Of all the window displays in Amsterdam this spring there was just one that stopped me in my tracks. I had come for tulips, canals, the tremendous Van Gogh and Japan exhibition, but the unexpected highlight of my trip was the sight of
a dozen alpacas beaming through the glass of a shop front off the Herengracht.

Nothing could have made me forget the rain like this jubilant herd. I have long had a passion for alpacas but had never seen faux ones quite so lifelike. These were made from real alpaca fur — brown, white, chocolatey caramel — and were proportionally perfect, as though a craftsman had scaled a real one down in size and taken into consideration just how absurdly high its coat to body ratio is. Needless to say I bought one at once.

Like Paddington Bear, alpacas have adapted remarkably well to life beyond Peru. Although they are a common enough sight in the countryside today, with around 50,000 grazing across the UK, it is only in the past few decades that they have flourished here in any number. Alpacas first arrived in Britain in the early 19th century as zoo and show animals before being bred for their fleeces. Prince Albert kept a pair at Windsor and is said to have had them shorn for robes for himself and Victoria.

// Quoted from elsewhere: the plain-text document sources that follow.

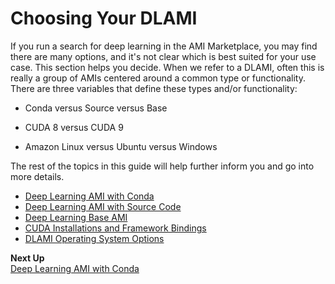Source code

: # Choosing Your DLAMI<a name="options"></a>

If you run a search for deep learning in the AMI Marketplace, you may find there are many options, and it's not clear which is best suited for your use case\. This section helps you decide\. When we refer to a DLAMI, often this is really a group of AMIs centered around a common type or functionality\. There are three variables that define these types and/or functionality: 

+ Conda versus Source versus Base

+ CUDA 8 versus CUDA 9

+ Amazon Linux versus Ubuntu versus Windows

The rest of the topics in this guide will help further inform you and go into more details\. 


+ [Deep Learning AMI with Conda](overview-conda.md)
+ [Deep Learning AMI with Source Code](overview-source.md)
+ [Deep Learning Base AMI](overview-base.md)
+ [CUDA Installations and Framework Bindings](overview-cuda.md)
+ [DLAMI Operating System Options](overview-os.md)

**Next Up**  
[Deep Learning AMI with Conda](overview-conda.md)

Alpaca fibre has an intriguing sheen. If ever a character in a 19th- or early 20th-century novel wants to make a statement, you can bet he’ll purchase an alpaca-weave suit. F Scott Fitzgerald understood the significance and style of the fleece better than most. The moment Mr Moonlight Quill decides to transform his wrecked bookshop into a second-hand store in ‘O Russet Witch!’ he ‘let his goatee grow until it resembled the tail-feathers of an ancient sparrow and substituted for a once-dapper business suit a reverence-inspiring affair of shiny alpaca’.